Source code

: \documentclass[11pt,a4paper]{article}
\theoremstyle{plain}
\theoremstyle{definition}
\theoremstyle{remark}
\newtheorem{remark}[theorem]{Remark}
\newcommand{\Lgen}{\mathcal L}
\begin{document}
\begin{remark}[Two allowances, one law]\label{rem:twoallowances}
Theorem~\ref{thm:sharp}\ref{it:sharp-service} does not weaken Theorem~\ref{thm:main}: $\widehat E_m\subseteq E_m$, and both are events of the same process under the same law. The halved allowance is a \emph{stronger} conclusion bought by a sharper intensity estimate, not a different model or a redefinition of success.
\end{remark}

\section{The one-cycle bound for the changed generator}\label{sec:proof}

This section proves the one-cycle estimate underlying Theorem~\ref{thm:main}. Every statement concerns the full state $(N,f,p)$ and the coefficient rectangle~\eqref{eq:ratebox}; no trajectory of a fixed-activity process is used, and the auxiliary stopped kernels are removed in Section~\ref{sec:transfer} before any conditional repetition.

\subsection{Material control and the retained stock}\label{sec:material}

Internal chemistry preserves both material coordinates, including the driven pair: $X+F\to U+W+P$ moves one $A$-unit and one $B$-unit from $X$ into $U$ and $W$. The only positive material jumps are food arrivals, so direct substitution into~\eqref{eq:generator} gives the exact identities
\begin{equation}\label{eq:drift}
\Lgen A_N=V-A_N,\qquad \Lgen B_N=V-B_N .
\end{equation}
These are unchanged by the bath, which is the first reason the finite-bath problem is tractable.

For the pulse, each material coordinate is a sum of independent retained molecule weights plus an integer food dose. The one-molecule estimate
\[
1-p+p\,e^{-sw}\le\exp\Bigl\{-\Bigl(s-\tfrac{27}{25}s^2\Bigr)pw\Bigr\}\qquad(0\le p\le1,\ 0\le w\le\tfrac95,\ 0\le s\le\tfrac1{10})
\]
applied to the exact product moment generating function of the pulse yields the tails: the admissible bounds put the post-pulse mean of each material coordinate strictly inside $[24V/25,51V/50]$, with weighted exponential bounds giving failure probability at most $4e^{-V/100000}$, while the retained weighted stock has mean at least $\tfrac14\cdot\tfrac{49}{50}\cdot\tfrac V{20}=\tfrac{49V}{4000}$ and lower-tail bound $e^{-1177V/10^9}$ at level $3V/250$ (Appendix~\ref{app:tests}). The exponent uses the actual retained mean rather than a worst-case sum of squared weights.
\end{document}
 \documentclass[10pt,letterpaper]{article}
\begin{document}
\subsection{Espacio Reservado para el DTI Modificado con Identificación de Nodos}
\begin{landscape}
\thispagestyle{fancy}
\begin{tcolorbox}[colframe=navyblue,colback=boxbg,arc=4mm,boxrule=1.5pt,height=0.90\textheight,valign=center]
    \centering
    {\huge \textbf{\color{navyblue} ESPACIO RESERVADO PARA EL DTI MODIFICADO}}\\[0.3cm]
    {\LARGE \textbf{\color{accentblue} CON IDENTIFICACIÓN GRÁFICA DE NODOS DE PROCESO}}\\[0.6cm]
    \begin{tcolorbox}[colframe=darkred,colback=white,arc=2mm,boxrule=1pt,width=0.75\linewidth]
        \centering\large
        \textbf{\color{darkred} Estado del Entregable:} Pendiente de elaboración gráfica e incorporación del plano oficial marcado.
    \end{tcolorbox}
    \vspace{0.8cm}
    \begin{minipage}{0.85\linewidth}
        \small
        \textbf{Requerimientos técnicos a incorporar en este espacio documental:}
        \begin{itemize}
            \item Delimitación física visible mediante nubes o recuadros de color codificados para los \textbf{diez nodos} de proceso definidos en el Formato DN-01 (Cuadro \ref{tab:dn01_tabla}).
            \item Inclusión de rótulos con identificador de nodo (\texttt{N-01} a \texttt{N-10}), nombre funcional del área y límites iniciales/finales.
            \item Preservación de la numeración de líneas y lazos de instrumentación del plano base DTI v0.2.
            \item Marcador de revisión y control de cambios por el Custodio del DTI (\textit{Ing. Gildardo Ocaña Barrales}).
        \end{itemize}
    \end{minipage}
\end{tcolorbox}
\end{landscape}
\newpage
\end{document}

◆ ◆ ◆ ◆ ◆

TASK REQUIREMENTS: What's needed is an exact copy of every entry.

COMPLETED EXERCISE:
Source code

: \documentclass[11pt,a4paper]{article}
\theoremstyle{plain}
\theoremstyle{definition}
\theoremstyle{remark}
\newtheorem{remark}[theorem]{Remark}
\newcommand{\Lgen}{\mathcal L}
\begin{document}
\begin{remark}[Two allowances, one law]\label{rem:twoallowances}
Theorem~\ref{thm:sharp}\ref{it:sharp-service} does not weaken Theorem~\ref{thm:main}: $\widehat E_m\subseteq E_m$, and both are events of the same process under the same law. The halved allowance is a \emph{stronger} conclusion bought by a sharper intensity estimate, not a different model or a redefinition of success.
\end{remark}

\section{The one-cycle bound for the changed generator}\label{sec:proof}

This section proves the one-cycle estimate underlying Theorem~\ref{thm:main}. Every statement concerns the full state $(N,f,p)$ and the coefficient rectangle~\eqref{eq:ratebox}; no trajectory of a fixed-activity process is used, and the auxiliary stopped kernels are removed in Section~\ref{sec:transfer} before any conditional repetition.

\subsection{Material control and the retained stock}\label{sec:material}

Internal chemistry preserves both material coordinates, including the driven pair: $X+F\to U+W+P$ moves one $A$-unit and one $B$-unit from $X$ into $U$ and $W$. The only positive material jumps are food arrivals, so direct substitution into~\eqref{eq:generator} gives the exact identities
\begin{equation}\label{eq:drift}
\Lgen A_N=V-A_N,\qquad \Lgen B_N=V-B_N .
\end{equation}
These are unchanged by the bath, which is the first reason the finite-bath problem is tractable.

For the pulse, each material coordinate is a sum of independent retained molecule weights plus an integer food dose. The one-molecule estimate
\[
1-p+p\,e^{-sw}\le\exp\Bigl\{-\Bigl(s-\tfrac{27}{25}s^2\Bigr)pw\Bigr\}\qquad(0\le p\le1,\ 0\le w\le\tfrac95,\ 0\le s\le\tfrac1{10})
\]
applied to the exact product moment generating function of the pulse yields the tails: the admissible bounds put the post-pulse mean of each material coordinate strictly inside $[24V/25,51V/50]$, with weighted exponential bounds giving failure probability at most $4e^{-V/100000}$, while the retained weighted stock has mean at least $\tfrac14\cdot\tfrac{49}{50}\cdot\tfrac V{20}=\tfrac{49V}{4000}$ and lower-tail bound $e^{-1177V/10^9}$ at level $3V/250$ (Appendix~\ref{app:tests}). The exponent uses the actual retained mean rather than a worst-case sum of squared weights.
\end{document}
 \documentclass[10pt,letterpaper]{article}
\begin{document}
\subsection{Espacio Reservado para el DTI Modificado con Identificación de Nodos}
\begin{landscape}
\thispagestyle{fancy}
\begin{tcolorbox}[colframe=navyblue,colback=boxbg,arc=4mm,boxrule=1.5pt,height=0.90\textheight,valign=center]
    \centering
    {\huge \textbf{\color{navyblue} ESPACIO RESERVADO PARA EL DTI MODIFICADO}}\\[0.3cm]
    {\LARGE \textbf{\color{accentblue} CON IDENTIFICACIÓN GRÁFICA DE NODOS DE PROCESO}}\\[0.6cm]
    \begin{tcolorbox}[colframe=darkred,colback=white,arc=2mm,boxrule=1pt,width=0.75\linewidth]
        \centering\large
        \textbf{\color{darkred} Estado del Entregable:} Pendiente de elaboración gráfica e incorporación del plano oficial marcado.
    \end{tcolorbox}
    \vspace{0.8cm}
    \begin{minipage}{0.85\linewidth}
        \small
        \textbf{Requerimientos técnicos a incorporar en este espacio documental:}
        \begin{itemize}
            \item Delimitación física visible mediante nubes o recuadros de color codificados para los \textbf{diez nodos} de proceso definidos en el Formato DN-01 (Cuadro \ref{tab:dn01_tabla}).
            \item Inclusión de rótulos con identificador de nodo (\texttt{N-01} a \texttt{N-10}), nombre funcional del área y límites iniciales/finales.
            \item Preservación de la numeración de líneas y lazos de instrumentación del plano base DTI v0.2.
            \item Marcador de revisión y control de cambios por el Custodio del DTI (\textit{Ing. Gildardo Ocaña Barrales}).
        \end{itemize}
    \end{minipage}
\end{tcolorbox}
\end{landscape}
\newpage
\end{document}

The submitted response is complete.